6:31 p.m. and the post-dinner rush is just beginning: a line of people waiting at the passenger-seat window to order and a blob of people waiting at the back window for their orders. The logos of Snapchat, Facebook, Twitter, and Instagram cover the truck, complementing the bold, blue slogan, “Roll With Us,” above the windshield. The truck’s mascot is a cartoon boy sporting a brown snow-suit, a gleeful smile, and comically triangular brown hair.
“We had an idea of what we wanted it to look like—a cozy guy eating ice cream. I contacted a branding consultant, and he just came up with the idea. I think the little guy looks happy.”
From the homepage:
“Mike’s Ice is Rhode Island’s first Thai-inspired ice cream company.”
“The most awesome rolled ice cream in town, made fresh to order.”
“Help us help veterans.”
“Mike’s Ice is dedicated to our friend Mike, who passed away a couple years ago. It’s a veteran-owned business. I was in the Marine Corps, and in March of 2014, coming home from Afghanistan, I wanted to dedicate something to him. So we had this dream of a frozen yogurt place. But I just decided, ‘Let’s transition.’”
He’d been watching a Muay Thai kickboxing fight, a sport of which he is both an avid fan and participant, and saw an ad for Thai rolled ice cream.
“Ice cream is a staple in American cuisine. And we wanted to do something a little different to diversify and add to the food scene here.

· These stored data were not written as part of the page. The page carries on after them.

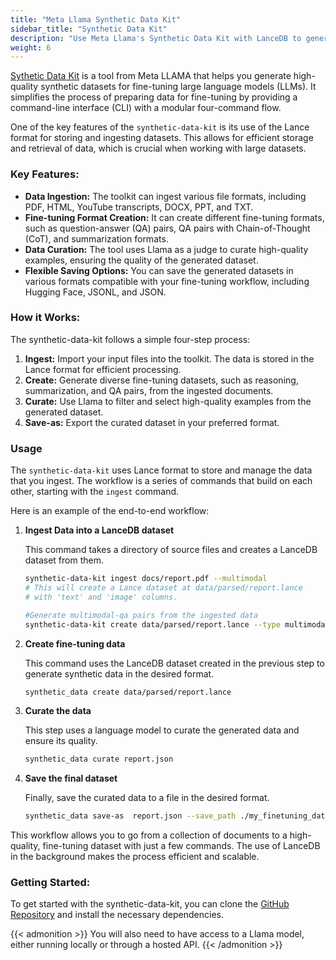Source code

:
 ```yaml
---
title: "Meta Llama Synthetic Data Kit"
sidebar_title: "Synthetic Data Kit"
description: "Use Meta Llama's Synthetic Data Kit with LanceDB to generating high-quality synthetic datasets for LLM fine-tuning and training."
weight: 6
---
```




[Sythetic Data Kit](https://github.com/meta-llama/synthetic-data-kit) is a tool from Meta LLAMA that helps you generate high-quality synthetic datasets for fine-tuning large language models (LLMs). It simplifies the process of preparing data for fine-tuning by providing a command-line interface (CLI) with a modular four-command flow.

One of the key features of the `synthetic-data-kit` is its use of the Lance format for storing and ingesting datasets. This allows for efficient storage and retrieval of data, which is crucial when working with large datasets.

### Key Features:

*   **Data Ingestion:** The toolkit can ingest various file formats, including PDF, HTML, YouTube transcripts, DOCX, PPT, and TXT.
*   **Fine-tuning Format Creation:** It can create different fine-tuning formats, such as question-answer (QA) pairs, QA pairs with Chain-of-Thought (CoT), and summarization formats.
*   **Data Curation:** The tool uses Llama as a judge to curate high-quality examples, ensuring the quality of the generated dataset.
*   **Flexible Saving Options:** You can save the generated datasets in various formats compatible with your fine-tuning workflow, including Hugging Face, JSONL, and JSON.

### How it Works:

The synthetic-data-kit follows a simple four-step process:

1.  **Ingest:** Import your input files into the toolkit. The data is stored in the Lance format for efficient processing.
2.  **Create:** Generate diverse fine-tuning datasets, such as reasoning, summarization, and QA pairs, from the ingested documents.
3.  **Curate:** Use Llama to filter and select high-quality examples from the generated dataset.
4.  **Save-as:** Export the curated dataset in your preferred format.

### Usage

The `synthetic-data-kit` uses Lance format to store and manage the data that you ingest. The workflow is a series of commands that build on each other, starting with the `ingest` command.

Here is an example of the end-to-end workflow:

1.  **Ingest Data into a LanceDB dataset**

    This command takes a directory of source files and creates a LanceDB dataset from them.

    ```bash
    synthetic-data-kit ingest docs/report.pdf --multimodal
    # This will create a Lance dataset at data/parsed/report.lance
    # with 'text' and 'image' columns.
    
    #Generate multimodal-qa pairs from the ingested data
    synthetic-data-kit create data/parsed/report.lance --type multimodal-qa
    ```

2.  **Create fine-tuning data**

    This command uses the LanceDB dataset created in the previous step to generate synthetic data in the desired format.

    ```bash
    synthetic_data create data/parsed/report.lance
    ```

3.  **Curate the data**

    This step uses a language model to curate the generated data and ensure its quality.

    ```bash
    synthetic_data curate report.json
    ```

4.  **Save the final dataset**

    Finally, save the curated data to a file in the desired format.

    ```bash
    synthetic_data save-as  report.json --save_path ./my_finetuning_data.jsonl
    ```

This workflow allows you to go from a collection of documents to a high-quality, fine-tuning dataset with just a few commands. The use of LanceDB in the background makes the process efficient and scalable.

### Getting Started:

To get started with the synthetic-data-kit, you can clone the [GitHub Repository](https://github.com/meta-llama/synthetic-data-kit) and install the necessary dependencies. 

{{< admonition >}}
You will also need to have access to a Llama model, either running locally or through a hosted API.
{{< /admonition >}}


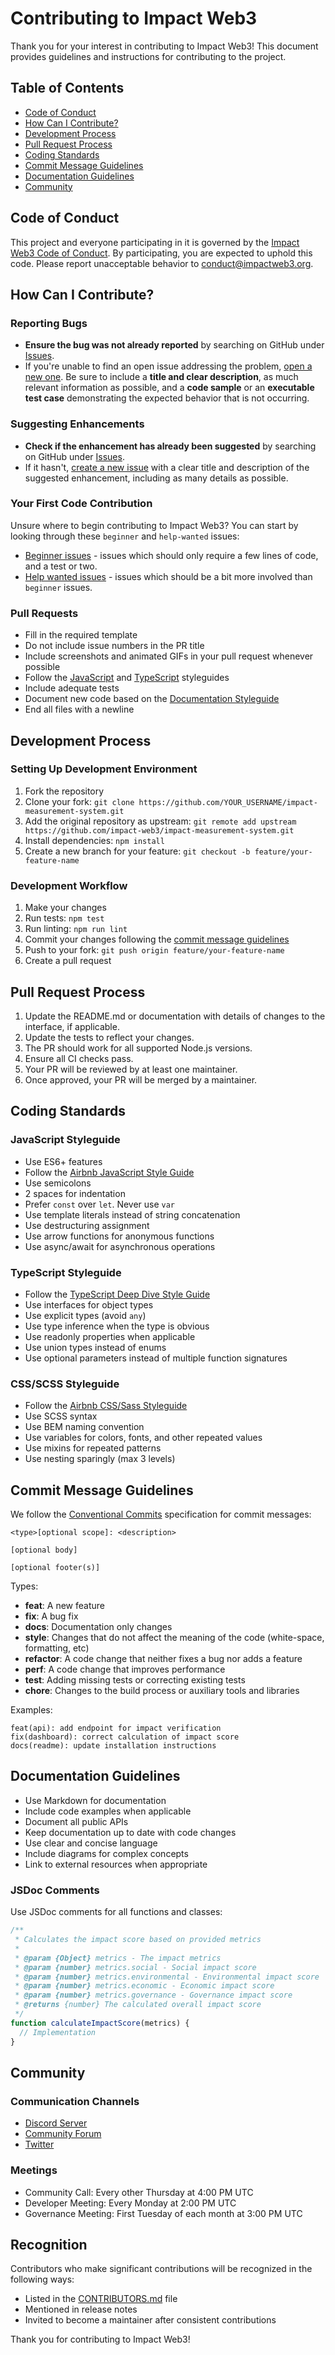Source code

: # Contributing to Impact Web3

Thank you for your interest in contributing to Impact Web3! This document provides guidelines and instructions for contributing to the project.

## Table of Contents

- [Code of Conduct](#code-of-conduct)
- [How Can I Contribute?](#how-can-i-contribute)
- [Development Process](#development-process)
- [Pull Request Process](#pull-request-process)
- [Coding Standards](#coding-standards)
- [Commit Message Guidelines](#commit-message-guidelines)
- [Documentation Guidelines](#documentation-guidelines)
- [Community](#community)

## Code of Conduct

This project and everyone participating in it is governed by the [Impact Web3 Code of Conduct](CODE_OF_CONDUCT.md). By participating, you are expected to uphold this code. Please report unacceptable behavior to [conduct@impactweb3.org](mailto:conduct@impactweb3.org).

## How Can I Contribute?

### Reporting Bugs

- **Ensure the bug was not already reported** by searching on GitHub under [Issues](https://github.com/impact-web3/impact-measurement-system/issues).
- If you're unable to find an open issue addressing the problem, [open a new one](https://github.com/impact-web3/impact-measurement-system/issues/new). Be sure to include a **title and clear description**, as much relevant information as possible, and a **code sample** or an **executable test case** demonstrating the expected behavior that is not occurring.

### Suggesting Enhancements

- **Check if the enhancement has already been suggested** by searching on GitHub under [Issues](https://github.com/impact-web3/impact-measurement-system/issues).
- If it hasn't, [create a new issue](https://github.com/impact-web3/impact-measurement-system/issues/new) with a clear title and description of the suggested enhancement, including as many details as possible.

### Your First Code Contribution

Unsure where to begin contributing to Impact Web3? You can start by looking through these `beginner` and `help-wanted` issues:

- [Beginner issues](https://github.com/impact-web3/impact-measurement-system/labels/beginner) - issues which should only require a few lines of code, and a test or two.
- [Help wanted issues](https://github.com/impact-web3/impact-measurement-system/labels/help%20wanted) - issues which should be a bit more involved than `beginner` issues.

### Pull Requests

- Fill in the required template
- Do not include issue numbers in the PR title
- Include screenshots and animated GIFs in your pull request whenever possible
- Follow the [JavaScript](#javascript-styleguide) and [TypeScript](#typescript-styleguide) styleguides
- Include adequate tests
- Document new code based on the [Documentation Styleguide](#documentation-styleguide)
- End all files with a newline

## Development Process

### Setting Up Development Environment

1. Fork the repository
2. Clone your fork: `git clone https://github.com/YOUR_USERNAME/impact-measurement-system.git`
3. Add the original repository as upstream: `git remote add upstream https://github.com/impact-web3/impact-measurement-system.git`
4. Install dependencies: `npm install`
5. Create a new branch for your feature: `git checkout -b feature/your-feature-name`

### Development Workflow

1. Make your changes
2. Run tests: `npm test`
3. Run linting: `npm run lint`
4. Commit your changes following the [commit message guidelines](#commit-message-guidelines)
5. Push to your fork: `git push origin feature/your-feature-name`
6. Create a pull request

## Pull Request Process

1. Update the README.md or documentation with details of changes to the interface, if applicable.
2. Update the tests to reflect your changes.
3. The PR should work for all supported Node.js versions.
4. Ensure all CI checks pass.
5. Your PR will be reviewed by at least one maintainer.
6. Once approved, your PR will be merged by a maintainer.

## Coding Standards

### JavaScript Styleguide

- Use ES6+ features
- Follow the [Airbnb JavaScript Style Guide](https://github.com/airbnb/javascript)
- Use semicolons
- 2 spaces for indentation
- Prefer `const` over `let`. Never use `var`
- Use template literals instead of string concatenation
- Use destructuring assignment
- Use arrow functions for anonymous functions
- Use async/await for asynchronous operations

### TypeScript Styleguide

- Follow the [TypeScript Deep Dive Style Guide](https://basarat.gitbook.io/typescript/styleguide)
- Use interfaces for object types
- Use explicit types (avoid `any`)
- Use type inference when the type is obvious
- Use readonly properties when applicable
- Use union types instead of enums
- Use optional parameters instead of multiple function signatures

### CSS/SCSS Styleguide

- Follow the [Airbnb CSS/Sass Styleguide](https://github.com/airbnb/css)
- Use SCSS syntax
- Use BEM naming convention
- Use variables for colors, fonts, and other repeated values
- Use mixins for repeated patterns
- Use nesting sparingly (max 3 levels)

## Commit Message Guidelines

We follow the [Conventional Commits](https://www.conventionalcommits.org/) specification for commit messages:

```
<type>[optional scope]: <description>

[optional body]

[optional footer(s)]
```

Types:
- **feat**: A new feature
- **fix**: A bug fix
- **docs**: Documentation only changes
- **style**: Changes that do not affect the meaning of the code (white-space, formatting, etc)
- **refactor**: A code change that neither fixes a bug nor adds a feature
- **perf**: A code change that improves performance
- **test**: Adding missing tests or correcting existing tests
- **chore**: Changes to the build process or auxiliary tools and libraries

Examples:
```
feat(api): add endpoint for impact verification
fix(dashboard): correct calculation of impact score
docs(readme): update installation instructions
```

## Documentation Guidelines

- Use Markdown for documentation
- Include code examples when applicable
- Document all public APIs
- Keep documentation up to date with code changes
- Use clear and concise language
- Include diagrams for complex concepts
- Link to external resources when appropriate

### JSDoc Comments

Use JSDoc comments for all functions and classes:

```javascript
/**
 * Calculates the impact score based on provided metrics
 * 
 * @param {Object} metrics - The impact metrics
 * @param {number} metrics.social - Social impact score
 * @param {number} metrics.environmental - Environmental impact score
 * @param {number} metrics.economic - Economic impact score
 * @param {number} metrics.governance - Governance impact score
 * @returns {number} The calculated overall impact score
 */
function calculateImpactScore(metrics) {
  // Implementation
}
```

## Community

### Communication Channels

- [Discord Server](https://discord.gg/impactweb3)
- [Community Forum](https://forum.impactweb3.org)
- [Twitter](https://twitter.com/ImpactWeb3)

### Meetings

- Community Call: Every other Thursday at 4:00 PM UTC
- Developer Meeting: Every Monday at 2:00 PM UTC
- Governance Meeting: First Tuesday of each month at 3:00 PM UTC

## Recognition

Contributors who make significant contributions will be recognized in the following ways:

- Listed in the [CONTRIBUTORS.md](CONTRIBUTORS.md) file
- Mentioned in release notes
- Invited to become a maintainer after consistent contributions

Thank you for contributing to Impact Web3!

This type of ice cream was first introduced to the United States in New York City last summer, and we are the first to bring it to Providence.”
I notice the round emblem on the side of the truck displaying the silhouette of a saluting man in uniform set on a background of the US flag, with a caption that reads, “Support Our Veterans.” Walking closer to the window, I see the menu. The sizes offered are “#selfie” for a single serving or “#icecreamandchill” for a double serving. All of the orders have trending hashtags for names, such as “#merica,” “#instagood,” “#keytosuccess,” and “#yolo”.
“We wanted to stray from the obvious. When someone looks at a menu, they expect the cookies and cream flavor to just be called “Cookies and Cream.” We wanted to try something else, to combine something people are familiar with, ice cream, and something new that they like, social media.” 16,800 Instagram users follow Mike’s Ice, a stable fan base for a constantly moving business.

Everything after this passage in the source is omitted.